▶ [Prompt]
Every record here needs to be duplicated exactly.

(Saved entries)
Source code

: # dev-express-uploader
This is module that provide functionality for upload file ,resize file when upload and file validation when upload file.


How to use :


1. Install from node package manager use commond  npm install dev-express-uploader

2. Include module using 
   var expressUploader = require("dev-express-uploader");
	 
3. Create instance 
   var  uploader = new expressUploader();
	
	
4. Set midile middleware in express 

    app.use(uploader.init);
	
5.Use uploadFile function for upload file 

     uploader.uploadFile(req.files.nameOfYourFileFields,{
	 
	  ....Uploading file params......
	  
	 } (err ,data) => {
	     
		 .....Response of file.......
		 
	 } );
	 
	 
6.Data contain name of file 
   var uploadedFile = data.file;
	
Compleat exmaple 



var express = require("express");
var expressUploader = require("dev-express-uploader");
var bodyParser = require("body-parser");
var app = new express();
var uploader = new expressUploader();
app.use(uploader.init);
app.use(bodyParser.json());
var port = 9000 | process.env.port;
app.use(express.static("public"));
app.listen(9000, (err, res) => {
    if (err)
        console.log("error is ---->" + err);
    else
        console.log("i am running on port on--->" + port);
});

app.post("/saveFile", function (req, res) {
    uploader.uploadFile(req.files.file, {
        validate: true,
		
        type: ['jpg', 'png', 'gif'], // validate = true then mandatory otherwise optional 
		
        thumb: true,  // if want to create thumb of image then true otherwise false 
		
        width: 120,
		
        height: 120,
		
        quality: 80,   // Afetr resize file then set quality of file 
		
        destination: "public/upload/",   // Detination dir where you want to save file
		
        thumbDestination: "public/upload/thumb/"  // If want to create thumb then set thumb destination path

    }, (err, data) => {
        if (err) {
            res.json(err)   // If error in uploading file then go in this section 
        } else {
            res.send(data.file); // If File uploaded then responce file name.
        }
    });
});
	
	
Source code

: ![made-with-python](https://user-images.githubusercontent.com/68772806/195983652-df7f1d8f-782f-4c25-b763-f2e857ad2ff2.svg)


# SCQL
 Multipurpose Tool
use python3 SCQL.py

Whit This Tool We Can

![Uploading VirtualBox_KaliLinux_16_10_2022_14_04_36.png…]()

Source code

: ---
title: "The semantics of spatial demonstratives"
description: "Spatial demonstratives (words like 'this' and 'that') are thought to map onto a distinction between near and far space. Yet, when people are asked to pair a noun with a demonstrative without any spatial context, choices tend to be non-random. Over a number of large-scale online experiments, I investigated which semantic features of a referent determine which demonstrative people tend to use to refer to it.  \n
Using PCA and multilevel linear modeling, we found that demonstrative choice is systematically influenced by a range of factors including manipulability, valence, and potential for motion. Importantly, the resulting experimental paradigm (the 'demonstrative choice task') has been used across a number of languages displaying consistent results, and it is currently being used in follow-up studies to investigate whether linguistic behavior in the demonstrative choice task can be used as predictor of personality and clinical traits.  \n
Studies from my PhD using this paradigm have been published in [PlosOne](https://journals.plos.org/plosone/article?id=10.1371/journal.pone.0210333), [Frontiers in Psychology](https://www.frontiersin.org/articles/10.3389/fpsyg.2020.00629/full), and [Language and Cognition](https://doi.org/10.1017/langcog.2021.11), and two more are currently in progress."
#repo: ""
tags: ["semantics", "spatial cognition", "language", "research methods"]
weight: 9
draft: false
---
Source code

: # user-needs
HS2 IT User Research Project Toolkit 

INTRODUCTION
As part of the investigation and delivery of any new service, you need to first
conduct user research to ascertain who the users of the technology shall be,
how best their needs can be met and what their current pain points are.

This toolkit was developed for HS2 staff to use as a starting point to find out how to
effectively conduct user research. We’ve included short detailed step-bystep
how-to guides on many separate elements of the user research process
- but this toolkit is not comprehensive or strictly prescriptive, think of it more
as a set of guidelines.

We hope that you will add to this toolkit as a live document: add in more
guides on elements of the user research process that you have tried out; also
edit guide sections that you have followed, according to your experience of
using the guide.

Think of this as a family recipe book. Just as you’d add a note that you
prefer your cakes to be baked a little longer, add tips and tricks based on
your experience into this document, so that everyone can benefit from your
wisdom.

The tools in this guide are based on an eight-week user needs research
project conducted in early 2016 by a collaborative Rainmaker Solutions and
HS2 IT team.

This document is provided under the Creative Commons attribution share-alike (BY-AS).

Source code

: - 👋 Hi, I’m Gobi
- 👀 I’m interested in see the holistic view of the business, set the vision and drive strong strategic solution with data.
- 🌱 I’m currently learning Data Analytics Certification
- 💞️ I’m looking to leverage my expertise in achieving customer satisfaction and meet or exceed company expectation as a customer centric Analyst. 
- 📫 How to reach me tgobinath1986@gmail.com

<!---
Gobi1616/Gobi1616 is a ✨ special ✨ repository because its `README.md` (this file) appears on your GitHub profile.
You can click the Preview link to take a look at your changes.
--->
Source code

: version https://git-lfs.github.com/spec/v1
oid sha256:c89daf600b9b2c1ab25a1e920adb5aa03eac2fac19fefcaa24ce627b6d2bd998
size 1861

▶ [Result of the exercise]
Source code

: # dev-express-uploader
This is module that provide functionality for upload file ,resize file when upload and file validation when upload file.


How to use :


1. Install from node package manager use commond  npm install dev-express-uploader

2. Include module using 
   var expressUploader = require("dev-express-uploader");
	 
3. Create instance 
   var  uploader = new expressUploader();
	
	
4. Set midile middleware in express 

    app.use(uploader.init);
	
5.Use uploadFile function for upload file 

     uploader.uploadFile(req.files.nameOfYourFileFields,{
	 
	  ....Uploading file params......
	  
	 } (err ,data) => {
	     
		 .....Response of file.......
		 
	 } );
	 
	 
6.Data contain name of file 
   var uploadedFile = data.file;
	
Compleat exmaple 



var express = require("express");
var expressUploader = require("dev-express-uploader");
var bodyParser = require("body-parser");
var app = new express();
var uploader = new expressUploader();
app.use(uploader.init);
app.use(bodyParser.json());
var port = 9000 | process.env.port;
app.use(express.static("public"));
app.listen(9000, (err, res) => {
    if (err)
        console.log("error is ---->" + err);
    else
        console.log("i am running on port on--->" + port);
});

app.post("/saveFile", function (req, res) {
    uploader.uploadFile(req.files.file, {
        validate: true,
		
        type: ['jpg', 'png', 'gif'], // validate = true then mandatory otherwise optional 
		
        thumb: true,  // if want to create thumb of image then true otherwise false 
		
        width: 120,
		
        height: 120,
		
        quality: 80,   // Afetr resize file then set quality of file 
		
        destination: "public/upload/",   // Detination dir where you want to save file
		
        thumbDestination: "public/upload/thumb/"  // If want to create thumb then set thumb destination path

    }, (err, data) => {
        if (err) {
            res.json(err)   // If error in uploading file then go in this section 
        } else {
            res.send(data.file); // If File uploaded then responce file name.
        }
    });
});
	
	
Source code

: ![made-with-python](https://user-images.githubusercontent.com/68772806/195983652-df7f1d8f-782f-4c25-b763-f2e857ad2ff2.svg)


# SCQL
 Multipurpose Tool
use python3 SCQL.py

Whit This Tool We Can

![Uploading VirtualBox_KaliLinux_16_10_2022_14_04_36.png…]()

Source code

: ---
title: "The semantics of spatial demonstratives"
description: "Spatial demonstratives (words like 'this' and 'that') are thought to map onto a distinction between near and far space. Yet, when people are asked to pair a noun with a demonstrative without any spatial context, choices tend to be non-random. Over a number of large-scale online experiments, I investigated which semantic features of a referent determine which demonstrative people tend to use to refer to it.  \n
Using PCA and multilevel linear modeling, we found that demonstrative choice is systematically influenced by a range of factors including manipulability, valence, and potential for motion. Importantly, the resulting experimental paradigm (the 'demonstrative choice task') has been used across a number of languages displaying consistent results, and it is currently being used in follow-up studies to investigate whether linguistic behavior in the demonstrative choice task can be used as predictor of personality and clinical traits.  \n
Studies from my PhD using this paradigm have been published in [PlosOne](https://journals.plos.org/plosone/article?id=10.1371/journal.pone.0210333), [Frontiers in Psychology](https://www.frontiersin.org/articles/10.3389/fpsyg.2020.00629/full), and [Language and Cognition](https://doi.org/10.1017/langcog.2021.11), and two more are currently in progress."
#repo: ""
tags: ["semantics", "spatial cognition", "language", "research methods"]
weight: 9
draft: false
---
Source code

: # user-needs
HS2 IT User Research Project Toolkit 

INTRODUCTION
As part of the investigation and delivery of any new service, you need to first
conduct user research to ascertain who the users of the technology shall be,
how best their needs can be met and what their current pain points are.

This toolkit was developed for HS2 staff to use as a starting point to find out how to
effectively conduct user research. We’ve included short detailed step-bystep
how-to guides on many separate elements of the user research process
- but this toolkit is not comprehensive or strictly prescriptive, think of it more
as a set of guidelines.

We hope that you will add to this toolkit as a live document: add in more
guides on elements of the user research process that you have tried out; also
edit guide sections that you have followed, according to your experience of
using the guide.

Think of this as a family recipe book. Just as you’d add a note that you
prefer your cakes to be baked a little longer, add tips and tricks based on
your experience into this document, so that everyone can benefit from your
wisdom.

The tools in this guide are based on an eight-week user needs research
project conducted in early 2016 by a collaborative Rainmaker Solutions and
HS2 IT team.

This document is provided under the Creative Commons attribution share-alike (BY-AS).

Source code

: - 👋 Hi, I’m Gobi
- 👀 I’m interested in see the holistic view of the business, set the vision and drive strong strategic solution with data.
- 🌱 I’m currently learning Data Analytics Certification
- 💞️ I’m looking to leverage my expertise in achieving customer satisfaction and meet or exceed company expectation as a customer centric Analyst. 
- 📫 How to reach me tgobinath1986@gmail.com

<!---
Gobi1616/Gobi1616 is a ✨ special ✨ repository because its `README.md` (this file) appears on your GitHub profile.
You can click the Preview link to take a look at your changes.
--->
Source code

: version https://git-lfs.github.com/spec/v1
oid sha256:c89daf600b9b2c1ab25a1e920adb5aa03eac2fac19fefcaa24ce627b6d2bd998
size 1861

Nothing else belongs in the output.